La gestion des allégations nécessite une méthodologie rigoureuse. Les entreprises doivent :
– Constituer et maintenir à jour une base documentaire des allégations autorisées
– Vérifier systématiquement la conformité de chaque allégation envisagée
– Documenter les justifications scientifiques des allégations utilisées
– Former les équipes marketing aux contraintes réglementaires
La traçabilité constitue un enjeu majeur de conformité. Au-delà des obligations légales, une traçabilité renforcée offre une protection juridique en cas de contentieux. Les fabricants doivent pouvoir documenter précisément :
– L’origine et les spécifications de chaque ingrédient
– Les contrôles qualité effectués à chaque étape
– Les lots de fabrication et leur distribution
– Les réclamations et signalements d’effets indésirables
La gestion des effets indésirables mérite une attention particulière. Bien que le dispositif de nutrivigilance repose principalement sur les professionnels de santé, les fabricants ont tout intérêt à mettre en place leur propre système de collecte et d’analyse des signalements. Cette démarche proactive permet d’identifier précocement d’éventuels problèmes et de prendre les mesures correctives nécessaires avant l’intervention des autorités.

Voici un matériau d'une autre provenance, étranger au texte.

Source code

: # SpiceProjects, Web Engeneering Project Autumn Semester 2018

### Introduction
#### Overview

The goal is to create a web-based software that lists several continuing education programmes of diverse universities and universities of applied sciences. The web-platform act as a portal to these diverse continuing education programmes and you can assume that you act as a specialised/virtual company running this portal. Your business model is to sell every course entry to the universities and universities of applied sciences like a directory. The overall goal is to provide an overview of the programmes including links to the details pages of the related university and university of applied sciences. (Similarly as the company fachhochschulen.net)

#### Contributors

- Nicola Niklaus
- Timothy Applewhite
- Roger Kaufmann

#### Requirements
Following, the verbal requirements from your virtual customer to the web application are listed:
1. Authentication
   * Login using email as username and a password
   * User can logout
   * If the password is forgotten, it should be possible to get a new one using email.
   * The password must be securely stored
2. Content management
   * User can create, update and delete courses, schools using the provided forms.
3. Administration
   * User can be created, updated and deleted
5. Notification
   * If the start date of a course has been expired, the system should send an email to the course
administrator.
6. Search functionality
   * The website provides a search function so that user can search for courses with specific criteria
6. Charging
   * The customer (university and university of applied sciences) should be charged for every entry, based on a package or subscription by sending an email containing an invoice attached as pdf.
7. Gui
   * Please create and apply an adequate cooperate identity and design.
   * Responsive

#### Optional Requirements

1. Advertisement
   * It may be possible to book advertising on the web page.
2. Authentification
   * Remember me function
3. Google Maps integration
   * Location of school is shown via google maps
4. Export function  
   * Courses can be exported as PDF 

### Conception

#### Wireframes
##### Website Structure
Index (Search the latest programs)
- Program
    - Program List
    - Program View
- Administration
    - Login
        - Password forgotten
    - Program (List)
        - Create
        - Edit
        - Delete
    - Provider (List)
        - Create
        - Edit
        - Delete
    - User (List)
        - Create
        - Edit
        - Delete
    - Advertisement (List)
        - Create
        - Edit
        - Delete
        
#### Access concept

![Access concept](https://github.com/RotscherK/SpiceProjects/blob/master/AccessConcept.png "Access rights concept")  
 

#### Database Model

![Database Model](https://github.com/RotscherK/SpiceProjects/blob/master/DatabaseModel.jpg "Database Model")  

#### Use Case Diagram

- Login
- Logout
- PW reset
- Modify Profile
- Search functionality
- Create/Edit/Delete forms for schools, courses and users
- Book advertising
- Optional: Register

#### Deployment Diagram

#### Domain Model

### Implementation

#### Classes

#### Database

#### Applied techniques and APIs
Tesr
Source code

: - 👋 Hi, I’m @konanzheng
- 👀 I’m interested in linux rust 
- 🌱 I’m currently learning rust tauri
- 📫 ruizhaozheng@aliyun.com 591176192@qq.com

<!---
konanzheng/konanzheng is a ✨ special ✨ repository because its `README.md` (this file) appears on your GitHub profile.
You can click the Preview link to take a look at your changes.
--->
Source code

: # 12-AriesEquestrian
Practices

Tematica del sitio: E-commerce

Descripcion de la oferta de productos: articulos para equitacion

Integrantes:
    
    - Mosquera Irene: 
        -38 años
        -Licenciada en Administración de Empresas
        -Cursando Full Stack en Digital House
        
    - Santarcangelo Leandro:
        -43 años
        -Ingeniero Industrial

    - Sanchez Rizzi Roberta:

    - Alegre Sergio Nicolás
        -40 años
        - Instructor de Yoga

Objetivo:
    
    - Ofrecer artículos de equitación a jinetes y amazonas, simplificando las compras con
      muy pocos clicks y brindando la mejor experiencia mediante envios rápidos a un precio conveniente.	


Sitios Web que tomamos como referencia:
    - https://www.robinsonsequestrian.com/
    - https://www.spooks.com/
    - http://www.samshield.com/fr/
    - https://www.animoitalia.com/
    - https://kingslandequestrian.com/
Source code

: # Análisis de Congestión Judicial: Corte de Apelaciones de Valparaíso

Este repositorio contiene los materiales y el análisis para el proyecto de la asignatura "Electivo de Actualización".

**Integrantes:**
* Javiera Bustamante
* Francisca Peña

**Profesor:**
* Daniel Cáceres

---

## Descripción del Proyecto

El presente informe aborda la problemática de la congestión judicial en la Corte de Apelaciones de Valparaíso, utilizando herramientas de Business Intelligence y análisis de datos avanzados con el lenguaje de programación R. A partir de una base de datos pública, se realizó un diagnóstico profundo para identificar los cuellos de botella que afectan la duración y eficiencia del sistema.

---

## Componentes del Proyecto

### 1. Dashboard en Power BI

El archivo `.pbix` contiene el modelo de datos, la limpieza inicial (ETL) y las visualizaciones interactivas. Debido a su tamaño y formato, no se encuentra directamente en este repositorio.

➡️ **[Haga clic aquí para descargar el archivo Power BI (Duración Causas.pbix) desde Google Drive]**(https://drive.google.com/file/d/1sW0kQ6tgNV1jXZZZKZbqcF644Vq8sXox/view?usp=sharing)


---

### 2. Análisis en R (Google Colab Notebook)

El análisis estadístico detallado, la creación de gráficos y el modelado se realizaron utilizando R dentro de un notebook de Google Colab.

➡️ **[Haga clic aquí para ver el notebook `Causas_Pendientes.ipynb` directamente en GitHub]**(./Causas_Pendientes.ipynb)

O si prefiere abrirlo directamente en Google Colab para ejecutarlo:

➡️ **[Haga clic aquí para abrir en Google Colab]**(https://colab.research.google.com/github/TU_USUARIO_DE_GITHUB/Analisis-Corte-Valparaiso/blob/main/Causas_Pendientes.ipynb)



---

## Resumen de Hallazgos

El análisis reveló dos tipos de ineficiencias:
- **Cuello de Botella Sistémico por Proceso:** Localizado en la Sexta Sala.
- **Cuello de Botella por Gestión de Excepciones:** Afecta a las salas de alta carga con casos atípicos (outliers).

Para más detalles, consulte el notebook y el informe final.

Pour les acteurs souhaitant commercialiser leurs produits dans plusieurs États membres, la stratégie de mise sur le marché doit intégrer les disparités réglementaires. Plusieurs options sont envisageables :
– Adapter la formulation selon les marchés nationaux
– Privilégier une formulation conforme aux exigences les plus strictes
– Recourir au principe de reconnaissance mutuelle, en s’appuyant sur une commercialisation préalable dans un État membre plus permissif
Cette dernière approche, bien que séduisante, comporte des risques juridiques significatifs. La CJUE a précisé dans l’arrêt Commission c/ Allemagne (C-319/05) que le principe de reconnaissance mutuelle ne s’applique pas en cas de risque pour la santé publique ou en l’absence de besoin nutritionnel réel.
Les relations contractuelles avec les fournisseurs et distributeurs doivent intégrer les enjeux réglementaires spécifiques aux compléments alimentaires. Les contrats devraient prévoir :
– Des garanties précises sur la conformité des ingrédients fournis
– Des clauses de responsabilité adaptées aux risques spécifiques
– Des obligations d’information réciproque en cas d’alerte sanitaire
– Des mécanismes de coopération en cas de contrôle administratif
Enfin, la préparation à la gestion de crise constitue un élément déterminant de la stratégie juridique. Les entreprises doivent élaborer des procédures spécifiques pour faire face aux situations critiques : retrait/rappel de produits, contentieux médiatisé, contrôle administratif approfondi. Ces procédures doivent identifier clairement les responsabilités internes et les experts externes à mobiliser, ainsi que les canaux de communication à privilégier.
L’anticipation des évolutions réglementaires permet aux acteurs les plus proactifs de transformer une contrainte en avantage concurrentiel. En participant aux consultations publiques et aux groupes de travail professionnels, ils peuvent contribuer à façonner le cadre juridique futur tout en se préparant aux changements à venir.